Abstract-Optimizing connected component labeling is currently a very active research field. The current most effective algorithms although close in their design are based on different memory/computation trade-offs. This paper presents a review of these algorithms and a detailed benchmark on several Intel and ARM embedded processors that allows to focus on their advantages and drawbacks and to highlight how processor architecture impact them.
INTRODUCTION
Binary Connected Component Labeling (CCL) algorithms deal with graph coloring and transitive closure computation. CCL algorithms play a central part in machine vision, because it is often a mandatory step between low-level image processing (filtering) and high-level image processing (recognition, decision). As such, CCL algorithms have numerous applications and derivate algorithms like: convex hull computation, hysteresis filtering, geodesic reconstruction.
Designing a new algorithm is challenging both from considering the overwhelming literature and the performance of best existing algorithms. Goals might be a faster algorithm on some class of computer architecture or minimizing the number of over-created labels or the smallest theoretical complexity. Yet another issue is to be most predictable. Now, from the current state of the computing technology, reaching decent performances in actuality requires for CCL algorithms to take into account two specificities/capacities of current General Purpose Processors (GPP): the processor pipeline and its cache memories. That amounts to minimize conditional statements (like tests and comparisons) to reduce the number of pipeline stalls and limit random sparse (typically vertical) memory accesses, to lower cache misses.
The embedded processing applications ask continuously to process bigger images in a smaller time and to consume as little energy as possible. That is why we focused on mobile processors in this study.
As it is an intermediate level algorithm, CCL processes the output data coming from low level algorithms (binary segmentation, ...) and provides abstract input data to other intermediate or high level algorithms. Usually, such abstract data also called features are the boundary of bounding rectangle (for target tracking) and the first order statistical moments (surface, centroid, orientation, ...). So, if a standalone CCL algorithm can be considered at first step, the couple "CCL + features computation" is the procedure to be actually evaluated at end.

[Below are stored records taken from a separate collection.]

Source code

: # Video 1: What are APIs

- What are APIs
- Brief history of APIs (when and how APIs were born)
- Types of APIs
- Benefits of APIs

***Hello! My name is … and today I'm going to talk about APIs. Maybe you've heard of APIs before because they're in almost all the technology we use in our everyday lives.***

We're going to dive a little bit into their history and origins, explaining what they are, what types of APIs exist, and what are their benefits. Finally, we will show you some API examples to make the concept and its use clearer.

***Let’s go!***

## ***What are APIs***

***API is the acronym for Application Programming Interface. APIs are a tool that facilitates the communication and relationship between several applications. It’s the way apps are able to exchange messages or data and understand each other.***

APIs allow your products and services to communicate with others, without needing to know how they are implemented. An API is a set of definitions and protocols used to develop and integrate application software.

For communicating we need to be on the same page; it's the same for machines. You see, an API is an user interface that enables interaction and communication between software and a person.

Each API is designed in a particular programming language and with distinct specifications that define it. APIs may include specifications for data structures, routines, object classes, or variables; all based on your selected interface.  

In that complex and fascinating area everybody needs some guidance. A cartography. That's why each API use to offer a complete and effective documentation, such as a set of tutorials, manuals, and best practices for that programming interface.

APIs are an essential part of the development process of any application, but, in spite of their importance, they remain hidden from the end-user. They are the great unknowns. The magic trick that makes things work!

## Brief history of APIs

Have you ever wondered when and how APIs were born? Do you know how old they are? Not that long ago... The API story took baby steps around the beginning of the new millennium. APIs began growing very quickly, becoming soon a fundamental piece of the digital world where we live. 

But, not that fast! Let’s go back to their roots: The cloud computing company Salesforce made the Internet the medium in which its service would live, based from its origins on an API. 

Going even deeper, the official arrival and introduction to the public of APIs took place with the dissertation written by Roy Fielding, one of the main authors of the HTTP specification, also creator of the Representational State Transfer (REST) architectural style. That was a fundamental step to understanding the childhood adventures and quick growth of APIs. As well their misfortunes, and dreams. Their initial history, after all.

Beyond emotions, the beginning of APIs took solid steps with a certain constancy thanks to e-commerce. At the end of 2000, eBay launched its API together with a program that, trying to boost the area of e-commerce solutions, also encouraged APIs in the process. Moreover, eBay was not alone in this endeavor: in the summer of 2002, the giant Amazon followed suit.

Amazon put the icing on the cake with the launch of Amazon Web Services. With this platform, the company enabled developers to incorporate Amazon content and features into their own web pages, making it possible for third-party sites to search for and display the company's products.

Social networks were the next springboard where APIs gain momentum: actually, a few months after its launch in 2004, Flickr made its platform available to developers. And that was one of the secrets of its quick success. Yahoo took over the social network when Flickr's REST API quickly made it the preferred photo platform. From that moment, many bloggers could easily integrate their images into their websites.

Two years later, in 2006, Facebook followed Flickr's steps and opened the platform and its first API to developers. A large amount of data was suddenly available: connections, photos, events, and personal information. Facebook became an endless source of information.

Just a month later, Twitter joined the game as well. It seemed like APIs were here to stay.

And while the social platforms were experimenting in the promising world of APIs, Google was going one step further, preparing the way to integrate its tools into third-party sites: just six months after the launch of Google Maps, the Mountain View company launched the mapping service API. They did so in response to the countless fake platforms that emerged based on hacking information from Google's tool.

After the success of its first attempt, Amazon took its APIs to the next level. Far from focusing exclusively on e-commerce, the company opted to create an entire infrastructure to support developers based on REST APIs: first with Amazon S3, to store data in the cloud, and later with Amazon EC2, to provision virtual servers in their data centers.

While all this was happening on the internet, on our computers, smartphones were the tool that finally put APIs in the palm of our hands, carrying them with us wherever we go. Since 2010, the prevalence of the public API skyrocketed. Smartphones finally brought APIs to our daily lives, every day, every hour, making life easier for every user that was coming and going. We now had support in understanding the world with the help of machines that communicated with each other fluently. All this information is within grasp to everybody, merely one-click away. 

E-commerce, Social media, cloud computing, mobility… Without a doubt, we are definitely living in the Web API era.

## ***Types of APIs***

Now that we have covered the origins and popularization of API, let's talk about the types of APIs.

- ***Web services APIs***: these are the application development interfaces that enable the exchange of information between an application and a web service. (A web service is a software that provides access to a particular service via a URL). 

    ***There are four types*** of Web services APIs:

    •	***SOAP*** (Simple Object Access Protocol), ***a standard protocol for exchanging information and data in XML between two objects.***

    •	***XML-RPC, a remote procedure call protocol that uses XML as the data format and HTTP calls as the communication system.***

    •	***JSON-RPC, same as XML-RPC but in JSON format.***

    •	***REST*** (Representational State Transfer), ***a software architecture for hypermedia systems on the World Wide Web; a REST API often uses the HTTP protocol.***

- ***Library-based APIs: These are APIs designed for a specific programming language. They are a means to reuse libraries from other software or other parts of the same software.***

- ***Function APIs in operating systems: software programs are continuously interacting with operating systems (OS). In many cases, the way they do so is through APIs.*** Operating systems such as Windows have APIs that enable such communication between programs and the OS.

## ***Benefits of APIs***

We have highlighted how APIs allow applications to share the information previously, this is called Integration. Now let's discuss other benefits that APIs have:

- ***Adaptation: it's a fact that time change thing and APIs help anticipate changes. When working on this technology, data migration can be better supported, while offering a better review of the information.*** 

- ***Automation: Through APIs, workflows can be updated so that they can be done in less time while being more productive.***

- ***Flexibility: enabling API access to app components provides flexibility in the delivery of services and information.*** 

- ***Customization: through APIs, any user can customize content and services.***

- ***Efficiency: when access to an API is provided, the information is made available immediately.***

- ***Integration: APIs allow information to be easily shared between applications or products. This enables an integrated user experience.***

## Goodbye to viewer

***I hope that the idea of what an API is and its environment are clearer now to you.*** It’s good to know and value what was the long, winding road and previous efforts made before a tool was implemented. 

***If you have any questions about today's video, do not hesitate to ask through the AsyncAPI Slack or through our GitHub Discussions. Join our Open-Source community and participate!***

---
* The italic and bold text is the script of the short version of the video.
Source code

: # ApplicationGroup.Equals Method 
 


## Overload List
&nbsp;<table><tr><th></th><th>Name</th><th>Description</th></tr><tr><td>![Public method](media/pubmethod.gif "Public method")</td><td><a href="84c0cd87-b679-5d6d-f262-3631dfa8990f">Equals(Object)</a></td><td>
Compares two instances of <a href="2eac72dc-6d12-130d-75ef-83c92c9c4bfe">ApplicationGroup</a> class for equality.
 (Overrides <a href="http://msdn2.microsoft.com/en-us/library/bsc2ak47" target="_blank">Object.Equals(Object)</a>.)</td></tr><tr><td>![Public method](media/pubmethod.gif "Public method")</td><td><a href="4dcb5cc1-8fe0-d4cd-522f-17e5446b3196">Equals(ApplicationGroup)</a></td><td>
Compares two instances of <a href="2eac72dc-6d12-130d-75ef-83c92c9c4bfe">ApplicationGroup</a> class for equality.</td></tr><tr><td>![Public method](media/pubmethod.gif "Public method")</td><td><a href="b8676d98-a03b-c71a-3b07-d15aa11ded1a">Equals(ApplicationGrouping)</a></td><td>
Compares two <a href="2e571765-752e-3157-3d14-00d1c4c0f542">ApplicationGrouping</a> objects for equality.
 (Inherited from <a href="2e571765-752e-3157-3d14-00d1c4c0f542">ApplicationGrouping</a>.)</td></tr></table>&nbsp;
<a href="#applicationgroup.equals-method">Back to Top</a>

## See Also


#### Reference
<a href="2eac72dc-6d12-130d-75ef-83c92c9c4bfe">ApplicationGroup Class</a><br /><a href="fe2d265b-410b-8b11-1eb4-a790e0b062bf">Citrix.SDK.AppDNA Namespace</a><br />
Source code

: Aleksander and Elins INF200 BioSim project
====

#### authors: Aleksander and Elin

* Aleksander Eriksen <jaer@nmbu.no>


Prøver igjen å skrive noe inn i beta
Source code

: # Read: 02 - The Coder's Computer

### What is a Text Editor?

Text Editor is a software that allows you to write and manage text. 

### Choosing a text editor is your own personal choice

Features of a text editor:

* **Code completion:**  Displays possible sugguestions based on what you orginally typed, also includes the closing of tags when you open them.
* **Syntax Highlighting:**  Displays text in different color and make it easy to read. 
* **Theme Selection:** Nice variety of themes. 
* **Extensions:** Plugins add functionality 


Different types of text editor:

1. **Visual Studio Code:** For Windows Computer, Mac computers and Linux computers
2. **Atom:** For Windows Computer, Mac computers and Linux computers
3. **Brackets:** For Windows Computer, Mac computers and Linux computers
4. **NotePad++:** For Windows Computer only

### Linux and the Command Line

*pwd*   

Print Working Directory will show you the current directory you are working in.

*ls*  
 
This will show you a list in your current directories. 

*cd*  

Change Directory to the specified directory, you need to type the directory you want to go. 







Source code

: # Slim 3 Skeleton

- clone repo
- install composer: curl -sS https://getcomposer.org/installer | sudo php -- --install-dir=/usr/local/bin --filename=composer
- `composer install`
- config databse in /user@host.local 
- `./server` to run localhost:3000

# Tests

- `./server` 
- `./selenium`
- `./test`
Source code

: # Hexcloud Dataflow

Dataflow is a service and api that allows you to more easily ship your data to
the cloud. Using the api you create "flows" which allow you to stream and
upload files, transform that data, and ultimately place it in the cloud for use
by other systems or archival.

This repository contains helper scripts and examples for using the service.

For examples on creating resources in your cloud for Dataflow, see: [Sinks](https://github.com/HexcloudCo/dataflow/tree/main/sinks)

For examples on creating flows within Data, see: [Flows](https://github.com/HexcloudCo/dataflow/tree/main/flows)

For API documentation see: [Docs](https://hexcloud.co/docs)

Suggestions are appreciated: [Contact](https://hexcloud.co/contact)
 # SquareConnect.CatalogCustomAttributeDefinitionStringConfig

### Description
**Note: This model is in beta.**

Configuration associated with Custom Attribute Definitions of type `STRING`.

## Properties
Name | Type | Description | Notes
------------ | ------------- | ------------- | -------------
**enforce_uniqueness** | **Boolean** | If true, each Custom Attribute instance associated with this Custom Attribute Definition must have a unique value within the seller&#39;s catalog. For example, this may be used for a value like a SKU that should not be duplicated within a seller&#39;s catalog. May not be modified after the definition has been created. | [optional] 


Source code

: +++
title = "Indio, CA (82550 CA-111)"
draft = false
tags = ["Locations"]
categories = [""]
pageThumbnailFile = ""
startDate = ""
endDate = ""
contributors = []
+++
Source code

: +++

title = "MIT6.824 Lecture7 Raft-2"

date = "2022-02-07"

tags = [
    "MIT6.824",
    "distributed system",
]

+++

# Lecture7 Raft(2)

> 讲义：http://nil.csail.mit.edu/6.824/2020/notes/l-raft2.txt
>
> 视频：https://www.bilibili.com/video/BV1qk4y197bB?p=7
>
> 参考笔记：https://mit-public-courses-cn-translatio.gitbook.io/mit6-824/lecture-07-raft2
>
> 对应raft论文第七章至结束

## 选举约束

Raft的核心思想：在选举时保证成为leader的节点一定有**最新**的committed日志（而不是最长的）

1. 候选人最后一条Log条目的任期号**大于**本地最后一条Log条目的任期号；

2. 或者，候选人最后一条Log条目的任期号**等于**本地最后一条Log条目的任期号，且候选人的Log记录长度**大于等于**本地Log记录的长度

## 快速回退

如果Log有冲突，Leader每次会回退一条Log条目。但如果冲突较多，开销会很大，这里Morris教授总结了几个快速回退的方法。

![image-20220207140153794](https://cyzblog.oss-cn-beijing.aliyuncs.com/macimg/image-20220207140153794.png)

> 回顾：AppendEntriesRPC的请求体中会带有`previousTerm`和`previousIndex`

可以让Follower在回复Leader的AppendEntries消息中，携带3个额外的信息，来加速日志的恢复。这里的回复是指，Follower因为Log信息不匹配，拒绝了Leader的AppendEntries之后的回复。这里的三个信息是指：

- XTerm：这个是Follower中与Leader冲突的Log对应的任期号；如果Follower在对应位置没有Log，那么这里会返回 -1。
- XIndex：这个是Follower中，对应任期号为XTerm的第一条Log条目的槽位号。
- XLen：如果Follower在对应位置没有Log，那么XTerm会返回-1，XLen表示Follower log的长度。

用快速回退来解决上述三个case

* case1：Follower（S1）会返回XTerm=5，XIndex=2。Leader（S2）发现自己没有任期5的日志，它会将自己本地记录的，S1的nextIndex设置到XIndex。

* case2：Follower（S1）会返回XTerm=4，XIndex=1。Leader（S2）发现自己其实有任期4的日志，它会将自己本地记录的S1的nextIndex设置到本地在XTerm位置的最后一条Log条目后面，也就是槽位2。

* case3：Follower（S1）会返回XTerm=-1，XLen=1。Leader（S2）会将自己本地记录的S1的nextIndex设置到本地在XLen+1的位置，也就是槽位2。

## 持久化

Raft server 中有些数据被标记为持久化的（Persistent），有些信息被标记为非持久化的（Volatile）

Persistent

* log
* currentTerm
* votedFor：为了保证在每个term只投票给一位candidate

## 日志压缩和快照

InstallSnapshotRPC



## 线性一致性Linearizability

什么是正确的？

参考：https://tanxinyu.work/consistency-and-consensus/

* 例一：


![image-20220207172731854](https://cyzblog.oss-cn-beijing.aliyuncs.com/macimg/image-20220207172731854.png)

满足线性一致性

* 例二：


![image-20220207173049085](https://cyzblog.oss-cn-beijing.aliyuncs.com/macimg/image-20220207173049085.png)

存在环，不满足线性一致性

Our contribution consists of three elements:
• an enhanced benchmark that incorporates random images with different granularities. That can be seen as a bridge between classical random images of density and data base images, • a performance benchmark with all state-of-the-art algorithms on embedded general purpose processors from Intel and ARM, • an analysis from the energy point of view. In the remainder of this paper we shall describe modern algorithms and describe the benchmark's procedure and hardware. We then present the results on Intel's and ARM's architectures and finally provide a comparison from the energy point of view.
I. CONNECTED COMPONENT LABELING ALGORITHMS
Historical algorithms were designed by pioneers like Rosenfeld [14] , Haralick [4] , and Lumia [10] who designed pixelbased algorithms, and Ronse [13] for run-based algorithm. Modern algorithms derive from the historical ones and try improvements by replacing some components by a more efficient one. An extensive bibliography can be found in [5] and [16] .
Except Contour Tracing algorithm [1] that is aesthetic but inefficient, all modern algorithms are two-passes (or less) algorithms, none is a data dependent multi-pass algorithm. They share the same three steps:
• first labeling that assigns a temporary/provisional label to each pixel and builds labels equivalence, • label equivalences solving that is to compute the transitive closure of the graph associated to the label equivalence table, • second labeling to replace temporary label by the final label (usually the smallest one of the component). They differ on three points: the mask topology, the number of tests for a given mask to find out the label, and the equivalence management algorithm.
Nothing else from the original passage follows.